What is surprising, however, is how extreme Islamist paramilitaries, many of whom are loosely linked to ISIS or al-Qaida, have since thrived across the Sahel and North Africa, as well as down to the Democratic Republic of the Congo, Mozambique and across into Afghanistan. Even in Syria and Iraq, ISIS has far from disappeared, with frequent attacks on security forces and on Shi’a communities. Now, with the violence of the past three weeks – including a massacre of Iraqi army soldiers, a huge prison break in Syria and the killing of ISIS’s current leader, Abu Ibrahim al-Hashimi al-Qurayshi – the question is being raised, is ISIS heading for a third wave of violence?
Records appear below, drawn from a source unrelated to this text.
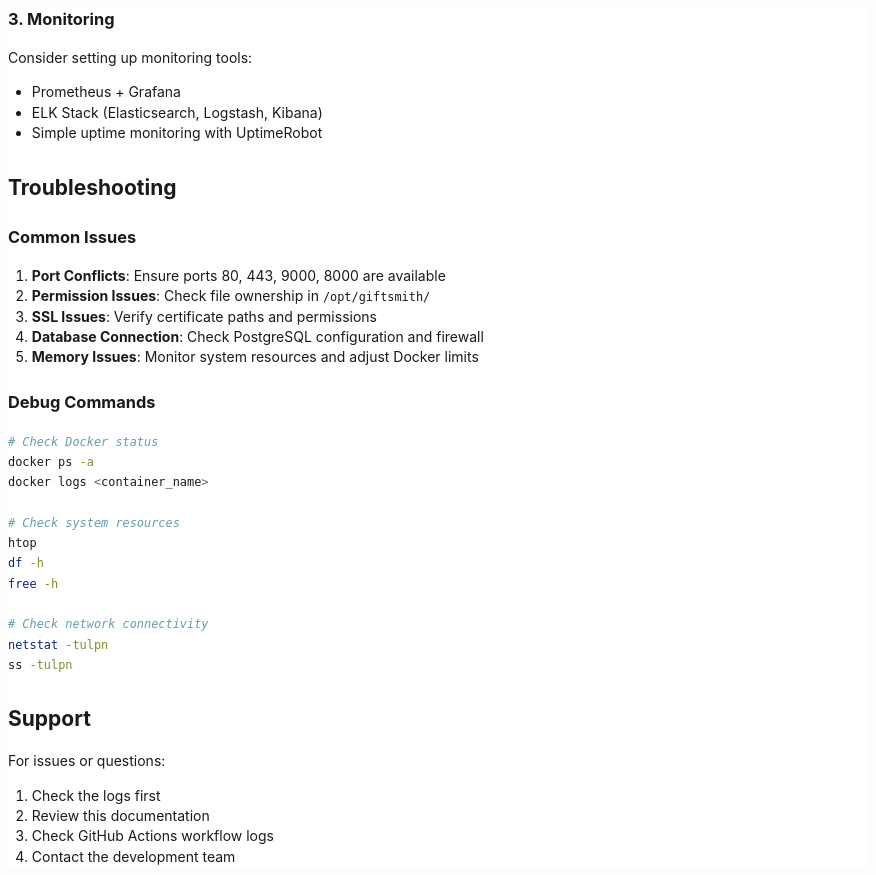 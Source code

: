 ### 3. Monitoring

Consider setting up monitoring tools:
- Prometheus + Grafana
- ELK Stack (Elasticsearch, Logstash, Kibana)
- Simple uptime monitoring with UptimeRobot

## Troubleshooting

### Common Issues

1. **Port Conflicts**: Ensure ports 80, 443, 9000, 8000 are available
2. **Permission Issues**: Check file ownership in `/opt/giftsmith/`
3. **SSL Issues**: Verify certificate paths and permissions
4. **Database Connection**: Check PostgreSQL configuration and firewall
5. **Memory Issues**: Monitor system resources and adjust Docker limits

### Debug Commands

```bash
# Check Docker status
docker ps -a
docker logs <container_name>

# Check system resources
htop
df -h
free -h

# Check network connectivity
netstat -tulpn
ss -tulpn
```

## Support

For issues or questions:
1. Check the logs first
2. Review this documentation
3. Check GitHub Actions workflow logs
4. Contact the development team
To get a handle on this, we need to recall how the first two waves came about. The first was in the form of al-Qaida in Iraq (AQI) following the US-led invasion in 2003. Under the leadership of the brutal but effective Jordanian, Abdul Musab al-Zarqawi, AQI was for years at the core of anti-Western violence in the region. The group was eventually suppressed in 2010-11 by a highly organised multi-year operation by US and British special forces, which centred on hundreds of well-resourced night raids and intensive interrogation and torture, including prisoners held in the notorious ‘dog kennels’ at Balad Air Force Base.